Since the children were in different developmental ranges (14, 8, and 4), Hope and Mike knew that they would have to answer different questions and watch out for age-related reactions. Just talking about divorce was difficult for them, so they knew that dealing with the aftermath of discussing it with their kids would be very hard. They also realized that how the kids reacted was likely the most critical issue in the split.

How to Broach the Topic

It is very likely that parents in the situation that Mike and Hope find themselves in will be emotionally charged. But, that doesn't mean that they should carry all of that emotion into a discussion of the divorce with their children. It is best that all members of the family be present when the talk occurs if that is possible. Parents should not openly blame one another, but should show that they will continue to support the children just as they always have. It should be a calm, rational discussion during which all of the children's immediate questions are answered.

How Children React

The way that children react to news of a separation is not necessarily something that is split along age groups. Children will react to talk of a divorce more along personality lines.

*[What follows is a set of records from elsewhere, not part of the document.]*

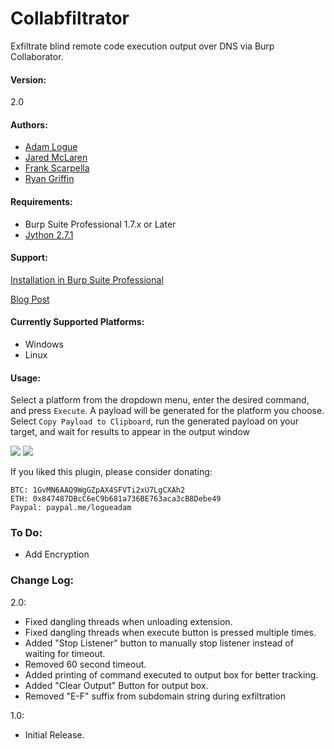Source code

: # Collabfiltrator
Exfiltrate blind remote code execution output over DNS via Burp Collaborator.

#### Version:
2.0

#### Authors:
- <a href="https://twitter.com/adam_logue">Adam Logue</a>
- <a href="https://twitter.com/jared_mclaren">Jared McLaren</a>
- <a href="https://twitter.com/ninjastyle82">Frank Scarpella</a>
- <a href="https://twitter.com/phurtim">Ryan Griffin</a>

#### Requirements:
- Burp Suite Professional 1.7.x or Later
- <a href="https://www.jython.org/download.html">Jython 2.7.1</a>

#### Support:
[Installation in Burp Suite Professional](https://github.com/0xC01DF00D/Collabfiltrator/wiki/Installation-in-Burp-Suite-Professional)

[Blog Post](https://www.adamlogue.com/turning-blind-rce-into-good-rce-via-dns-exfiltration-using-collabfiltrator-burp-plugin/)

#### Currently Supported Platforms:

- Windows
- Linux

#### Usage:

Select a platform from the dropdown menu, enter the desired command, and press `Execute`. A payload will be generated for the platform you choose. Select `Copy Payload to Clipboard`, run the generated payload on your target, and wait for results to appear in the output window

<img src="https://i.imgur.com/2Ry89T8.png">
<img src="https://i.imgur.com/ODlN4Zj.png">

If you liked this plugin, please consider donating:
```
BTC: 1GvMN6AAQ9WgGZpAX4SFVTi2xU7LgCXAh2
ETH: 0x847487DBcC6eC9b681a736BE763aca3cB8Debe49
Paypal: paypal.me/logueadam
```

### To Do:
- Add Encryption

### Change Log:
2.0:
- Fixed dangling threads when unloading extension.
- Fixed dangling threads when execute button is pressed multiple times.
- Added "Stop Listener" button to manually stop listener instead of waiting for timeout.
- Removed 60 second timeout.
- Added printing of command executed to output box for better tracking.
- Added "Clear Output" Button for output box.
- Removed "E-F" suffix from subdomain string during exfiltration

1.0:
- Initial Release.
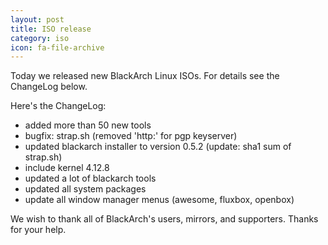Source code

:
 ```yaml
---
layout: post
title: ISO release
category: iso
icon: fa-file-archive
---
```


Today we released new BlackArch Linux ISOs. For details see the ChangeLog below.

Here's the ChangeLog:


* added more than 50 new tools
* bugfix: strap.sh (removed 'http:' for pgp keyserver)
* updated blackarch installer to version 0.5.2 (update: sha1 sum of strap.sh)
* include kernel 4.12.8
* updated a lot of blackarch tools
* updated all system packages
* update all window manager menus (awesome, fluxbox, openbox)


We wish to thank all of BlackArch's users, mirrors, and supporters. Thanks for your help.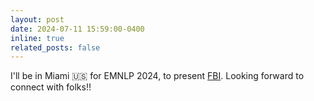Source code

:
 ```yaml
---
layout: post
date: 2024-07-11 15:59:00-0400
inline: true
related_posts: false
---
```


I'll be in Miami 🇺🇸 for EMNLP 2024, to present [FBI](https://arxiv.org/abs/2406.13439). Looking forward to connect with folks!!

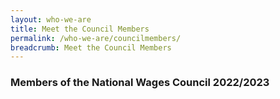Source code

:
 ```yaml
---
layout: who-we-are
title: Meet the Council Members
permalink: /who-we-are/councilmembers/
breadcrumb: Meet the Council Members
---
```


### **Members of the National Wages Council 2022/2023**
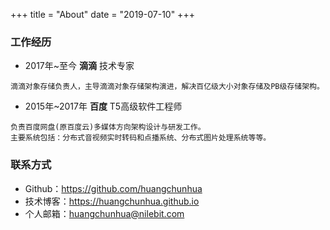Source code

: +++
title = "About"
date = "2019-07-10"
+++

### 工作经历
* 2017年~至今   **滴滴** 技术专家

```
滴滴对象存储负责人，主导滴滴对象存储架构演进，解决百亿级大小对象存储及PB级存储架构。
```
* 2015年~2017年     **百度** T5高级软件工程师

```
负责百度网盘(原百度云)多媒体方向架构设计与研发工作。
主要系统包括：分布式音视频实时转码和点播系统、分布式图片处理系统等等。
```

### 联系方式

* Github：https://github.com/huangchunhua
* 技术博客：https://huangchunhua.github.io
* 个人邮箱：huangchunhua@nilebit.com 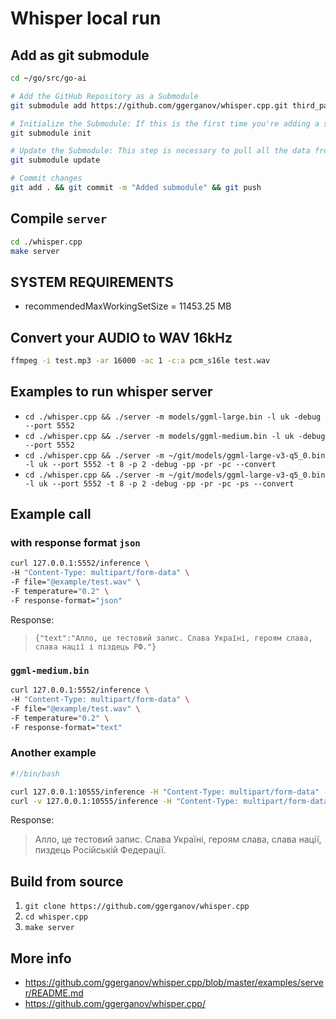 # Whisper local run

## Add as git **submodule**

```bash
cd ~/go/src/go-ai

# Add the GitHub Repository as a Submodule
git submodule add https://github.com/ggerganov/whisper.cpp.git third_party/whisper.cpp

# Initialize the Submodule: If this is the first time you're adding a submodule to your project, you need to initialize it.
git submodule init

# Update the Submodule: This step is necessary to pull all the data from the submodule repository.
git submodule update

# Commit changes
git add . && git commit -m "Added submodule" && git push
```

## Compile `server`

```bash
cd ./whisper.cpp
make server
```

## SYSTEM REQUIREMENTS

- recommendedMaxWorkingSetSize  = 11453.25 MB

## Convert your AUDIO to WAV 16kHz

```bash
ffmpeg -i test.mp3 -ar 16000 -ac 1 -c:a pcm_s16le test.wav
```

## Examples to run whisper server

- `cd ./whisper.cpp && ./server -m models/ggml-large.bin -l uk -debug --port 5552`
- `cd ./whisper.cpp && ./server -m models/ggml-medium.bin -l uk -debug --port 5552`
- `cd ./whisper.cpp && ./server -m ~/git/models/ggml-large-v3-q5_0.bin -l uk --port 5552 -t 8 -p 2 -debug -pp -pr -pc --convert`
- `cd ./whisper.cpp && ./server -m ~/git/models/ggml-large-v3-q5_0.bin -l uk --port 5552 -t 8 -p 2 -debug -pp -pr -pc -ps --convert`

## Example call
### with response format `json`

```bash
curl 127.0.0.1:5552/inference \
-H "Content-Type: multipart/form-data" \
-F file="@example/test.wav" \
-F temperature="0.2" \
-F response-format="json"
 ```

Response:
> `{"text":"Алло, це тестовий запис. Слава Україні, героям слава, слава нації і піздець РФ."}`

### `ggml-medium.bin`

```bash
curl 127.0.0.1:5552/inference \
-H "Content-Type: multipart/form-data" \
-F file="@example/test.wav" \
-F temperature="0.2" \
-F response-format="text"
 ```

### Another example

```bash
#!/bin/bash

curl 127.0.0.1:10555/inference -H "Content-Type: multipart/form-data" -F file="@/home/dmykolen/audio/globalbilgi_pcm16_10s.wav" -F temperature="0.2" -F response-format="json"
curl -v 127.0.0.1:10555/inference -H "Content-Type: multipart/form-data" -F file=@/home/dmykolen/audio/globalbilgi_pcm16_10s.wav -F response-format="json"
```

Response:
> Алло, це тестовий запис. Слава Україні, героям слава, слава нації, пиздець Російській Федерації.

## Build from source

1. `git clone https://github.com/ggerganov/whisper.cpp`
2. `cd whisper.cpp`
3. `make server`

## More info

- <https://github.com/ggerganov/whisper.cpp/blob/master/examples/server/README.md>
- <https://github.com/ggerganov/whisper.cpp/>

  • Some children will be relieved because they were concerned with the tension in the house.
  • Some children, no matter how old, will feel that they are to blame. This idea needs to be dealt with during the initial talk. It doesn't matter whether the children are in different age groups; they need to know that it is between the parents and has nothing to do with anything any of the children did.
  • Never make the children take sides in a divorce. Both parents should be supportive and try to make the transition as normal as possible.

Some Differences in Age Groups

Because of their diverse ages, Mike and Hope knew that their children would have differing levels of understanding, coping, and acceptance. So, they tried to deal with all of the emotions on a personal level with each child.